Problem description: Write only how many lines in this data include "role".

(Dataset records)
== Segment start ==

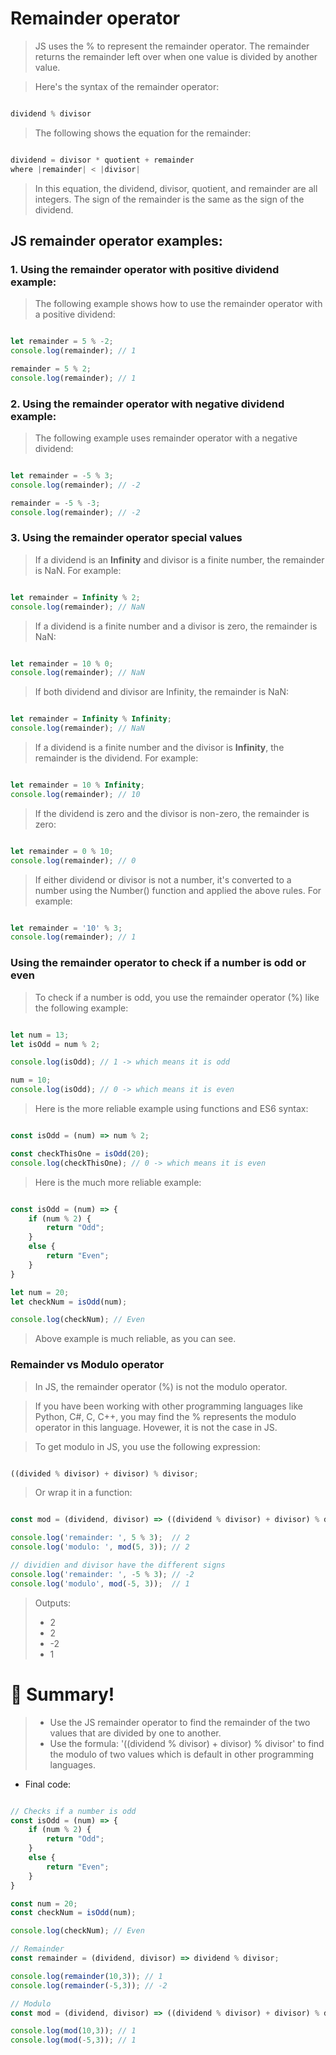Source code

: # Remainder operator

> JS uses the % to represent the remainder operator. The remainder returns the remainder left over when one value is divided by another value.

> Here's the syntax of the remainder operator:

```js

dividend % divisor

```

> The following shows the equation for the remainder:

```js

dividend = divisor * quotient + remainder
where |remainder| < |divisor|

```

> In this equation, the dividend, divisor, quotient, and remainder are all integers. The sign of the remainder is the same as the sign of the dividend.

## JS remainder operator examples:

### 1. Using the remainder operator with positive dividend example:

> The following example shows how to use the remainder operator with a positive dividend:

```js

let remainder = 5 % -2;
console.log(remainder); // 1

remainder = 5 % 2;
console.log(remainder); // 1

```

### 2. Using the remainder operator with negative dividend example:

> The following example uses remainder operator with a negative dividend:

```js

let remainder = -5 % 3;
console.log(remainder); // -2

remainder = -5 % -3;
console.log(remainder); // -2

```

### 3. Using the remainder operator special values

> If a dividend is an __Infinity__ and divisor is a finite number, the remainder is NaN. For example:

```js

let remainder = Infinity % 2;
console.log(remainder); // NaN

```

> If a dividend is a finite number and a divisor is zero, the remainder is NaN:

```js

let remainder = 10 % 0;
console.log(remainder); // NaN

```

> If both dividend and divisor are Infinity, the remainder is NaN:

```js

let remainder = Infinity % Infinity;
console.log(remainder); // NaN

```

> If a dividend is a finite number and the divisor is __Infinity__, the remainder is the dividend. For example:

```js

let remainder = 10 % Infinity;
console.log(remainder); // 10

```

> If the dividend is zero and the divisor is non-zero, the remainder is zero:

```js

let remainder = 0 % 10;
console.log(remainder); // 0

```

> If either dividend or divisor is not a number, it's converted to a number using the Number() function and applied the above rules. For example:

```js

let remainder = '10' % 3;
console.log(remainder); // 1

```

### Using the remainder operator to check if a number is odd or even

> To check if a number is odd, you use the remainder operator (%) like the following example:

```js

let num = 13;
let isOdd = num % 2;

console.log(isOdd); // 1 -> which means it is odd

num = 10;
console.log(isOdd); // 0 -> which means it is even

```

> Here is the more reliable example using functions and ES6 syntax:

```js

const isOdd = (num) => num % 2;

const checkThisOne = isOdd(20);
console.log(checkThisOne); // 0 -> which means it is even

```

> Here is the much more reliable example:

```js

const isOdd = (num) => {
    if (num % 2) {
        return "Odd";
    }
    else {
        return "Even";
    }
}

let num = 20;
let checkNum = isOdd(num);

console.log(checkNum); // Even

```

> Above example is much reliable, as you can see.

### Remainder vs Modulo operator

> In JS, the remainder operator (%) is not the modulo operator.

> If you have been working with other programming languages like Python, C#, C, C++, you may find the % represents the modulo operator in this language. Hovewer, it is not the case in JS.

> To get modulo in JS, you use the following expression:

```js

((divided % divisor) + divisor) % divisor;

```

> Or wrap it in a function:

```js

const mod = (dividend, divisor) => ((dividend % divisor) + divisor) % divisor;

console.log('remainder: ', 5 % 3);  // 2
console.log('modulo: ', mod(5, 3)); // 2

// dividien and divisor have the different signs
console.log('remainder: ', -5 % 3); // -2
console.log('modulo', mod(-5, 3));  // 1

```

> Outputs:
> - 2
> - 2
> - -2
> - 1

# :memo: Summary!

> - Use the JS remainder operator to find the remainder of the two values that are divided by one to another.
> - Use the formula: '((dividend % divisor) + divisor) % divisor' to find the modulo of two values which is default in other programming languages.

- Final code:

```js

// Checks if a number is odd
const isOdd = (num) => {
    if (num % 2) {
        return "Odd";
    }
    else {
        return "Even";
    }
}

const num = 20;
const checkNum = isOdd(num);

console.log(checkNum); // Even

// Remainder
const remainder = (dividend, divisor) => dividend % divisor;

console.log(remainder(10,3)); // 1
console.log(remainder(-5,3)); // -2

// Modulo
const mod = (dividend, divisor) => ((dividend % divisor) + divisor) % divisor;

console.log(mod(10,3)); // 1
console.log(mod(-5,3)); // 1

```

== Segment end ==
== Segment start ==

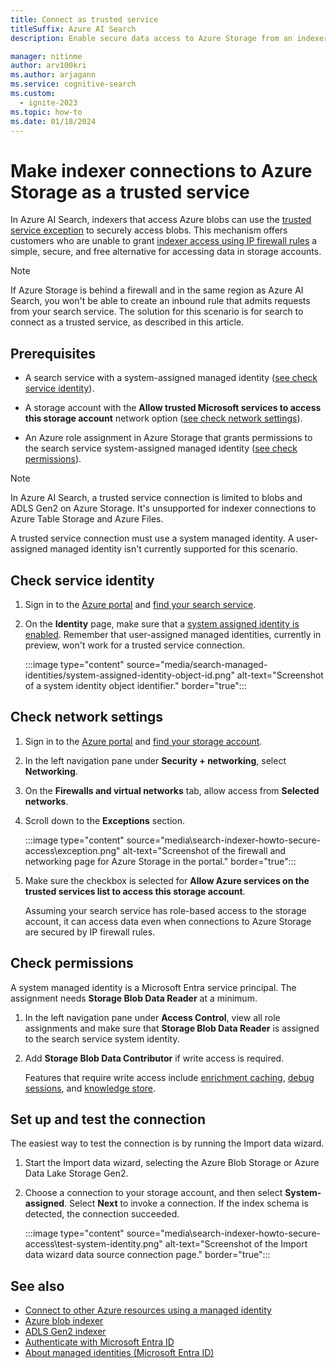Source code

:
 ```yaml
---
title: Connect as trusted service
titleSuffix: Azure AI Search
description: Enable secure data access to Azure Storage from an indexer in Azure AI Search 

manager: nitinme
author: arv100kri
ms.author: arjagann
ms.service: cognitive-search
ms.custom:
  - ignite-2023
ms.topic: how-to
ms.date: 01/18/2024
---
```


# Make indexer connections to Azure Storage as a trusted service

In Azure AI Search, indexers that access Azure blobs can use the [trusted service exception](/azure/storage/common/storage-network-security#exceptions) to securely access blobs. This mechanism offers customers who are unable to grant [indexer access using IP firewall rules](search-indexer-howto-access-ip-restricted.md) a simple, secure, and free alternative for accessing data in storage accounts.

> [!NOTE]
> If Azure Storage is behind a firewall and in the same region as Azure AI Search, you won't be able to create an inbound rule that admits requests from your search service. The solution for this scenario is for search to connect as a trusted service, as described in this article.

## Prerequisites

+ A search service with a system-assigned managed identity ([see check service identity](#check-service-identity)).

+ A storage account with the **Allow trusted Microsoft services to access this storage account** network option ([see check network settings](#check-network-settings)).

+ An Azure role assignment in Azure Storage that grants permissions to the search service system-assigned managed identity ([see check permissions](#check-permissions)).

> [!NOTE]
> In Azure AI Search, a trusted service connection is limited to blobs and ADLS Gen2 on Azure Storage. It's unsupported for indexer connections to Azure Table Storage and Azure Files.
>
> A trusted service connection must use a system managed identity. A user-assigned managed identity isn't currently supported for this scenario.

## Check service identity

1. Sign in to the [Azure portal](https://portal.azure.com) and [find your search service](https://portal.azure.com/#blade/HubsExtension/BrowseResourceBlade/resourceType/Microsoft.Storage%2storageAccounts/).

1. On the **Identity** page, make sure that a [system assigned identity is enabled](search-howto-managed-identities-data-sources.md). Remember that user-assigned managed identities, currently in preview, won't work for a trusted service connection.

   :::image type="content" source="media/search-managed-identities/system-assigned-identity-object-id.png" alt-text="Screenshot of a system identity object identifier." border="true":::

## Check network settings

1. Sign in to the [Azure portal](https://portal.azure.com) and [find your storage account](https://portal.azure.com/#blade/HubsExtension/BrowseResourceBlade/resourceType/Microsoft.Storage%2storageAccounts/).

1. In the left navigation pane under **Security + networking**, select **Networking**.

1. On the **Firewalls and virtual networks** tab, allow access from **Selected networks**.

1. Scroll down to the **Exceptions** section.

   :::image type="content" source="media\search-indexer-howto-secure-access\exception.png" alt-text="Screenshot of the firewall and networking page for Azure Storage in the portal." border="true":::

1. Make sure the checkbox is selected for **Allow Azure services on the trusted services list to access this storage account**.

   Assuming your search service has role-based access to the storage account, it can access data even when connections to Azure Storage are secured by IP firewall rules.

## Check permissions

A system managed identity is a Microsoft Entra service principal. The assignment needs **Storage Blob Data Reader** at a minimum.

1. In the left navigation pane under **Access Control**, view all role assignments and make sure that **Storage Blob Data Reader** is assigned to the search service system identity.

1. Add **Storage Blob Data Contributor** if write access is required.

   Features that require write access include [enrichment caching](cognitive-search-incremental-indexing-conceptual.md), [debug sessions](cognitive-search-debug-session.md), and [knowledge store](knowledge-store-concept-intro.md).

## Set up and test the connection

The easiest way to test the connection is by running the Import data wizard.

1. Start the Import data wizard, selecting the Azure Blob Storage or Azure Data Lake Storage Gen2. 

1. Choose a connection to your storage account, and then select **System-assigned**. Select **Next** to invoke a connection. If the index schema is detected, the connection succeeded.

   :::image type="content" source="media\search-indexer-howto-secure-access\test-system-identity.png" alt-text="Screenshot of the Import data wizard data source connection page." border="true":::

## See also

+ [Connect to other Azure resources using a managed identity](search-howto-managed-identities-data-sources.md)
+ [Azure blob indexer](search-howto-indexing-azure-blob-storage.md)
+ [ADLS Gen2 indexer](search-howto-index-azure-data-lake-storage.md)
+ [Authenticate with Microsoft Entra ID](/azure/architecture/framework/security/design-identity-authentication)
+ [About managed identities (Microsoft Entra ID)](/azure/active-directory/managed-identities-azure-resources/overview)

== Segment end ==
== Segment start ==

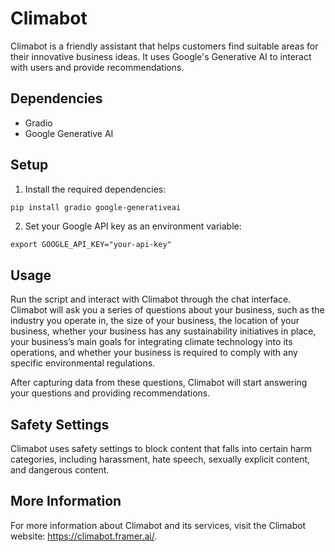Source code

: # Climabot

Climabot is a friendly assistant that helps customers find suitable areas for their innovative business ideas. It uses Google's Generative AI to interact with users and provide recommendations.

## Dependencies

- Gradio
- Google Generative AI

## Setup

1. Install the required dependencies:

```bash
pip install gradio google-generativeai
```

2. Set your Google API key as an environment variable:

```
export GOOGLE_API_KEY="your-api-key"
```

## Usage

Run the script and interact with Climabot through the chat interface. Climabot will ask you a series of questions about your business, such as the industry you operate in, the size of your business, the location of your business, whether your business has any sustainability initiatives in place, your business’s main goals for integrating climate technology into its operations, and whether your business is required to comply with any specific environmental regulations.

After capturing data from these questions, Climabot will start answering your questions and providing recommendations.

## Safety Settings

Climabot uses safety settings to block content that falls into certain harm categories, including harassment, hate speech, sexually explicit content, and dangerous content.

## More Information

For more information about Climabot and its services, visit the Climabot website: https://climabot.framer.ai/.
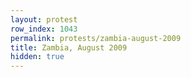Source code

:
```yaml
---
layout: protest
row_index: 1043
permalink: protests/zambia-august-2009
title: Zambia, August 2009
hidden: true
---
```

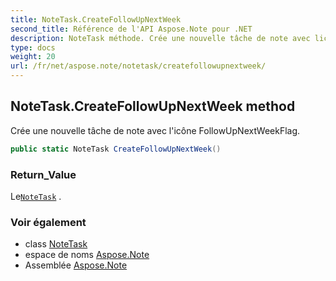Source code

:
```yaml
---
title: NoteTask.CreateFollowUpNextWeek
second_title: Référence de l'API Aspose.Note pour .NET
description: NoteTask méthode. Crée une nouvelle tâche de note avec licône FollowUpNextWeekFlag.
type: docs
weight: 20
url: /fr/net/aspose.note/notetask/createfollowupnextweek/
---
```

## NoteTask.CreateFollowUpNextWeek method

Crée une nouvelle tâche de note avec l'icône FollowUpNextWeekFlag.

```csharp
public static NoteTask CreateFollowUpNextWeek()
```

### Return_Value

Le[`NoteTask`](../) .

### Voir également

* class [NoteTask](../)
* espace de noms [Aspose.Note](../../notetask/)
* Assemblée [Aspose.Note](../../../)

== Segment end ==

Solution for this exercise: 3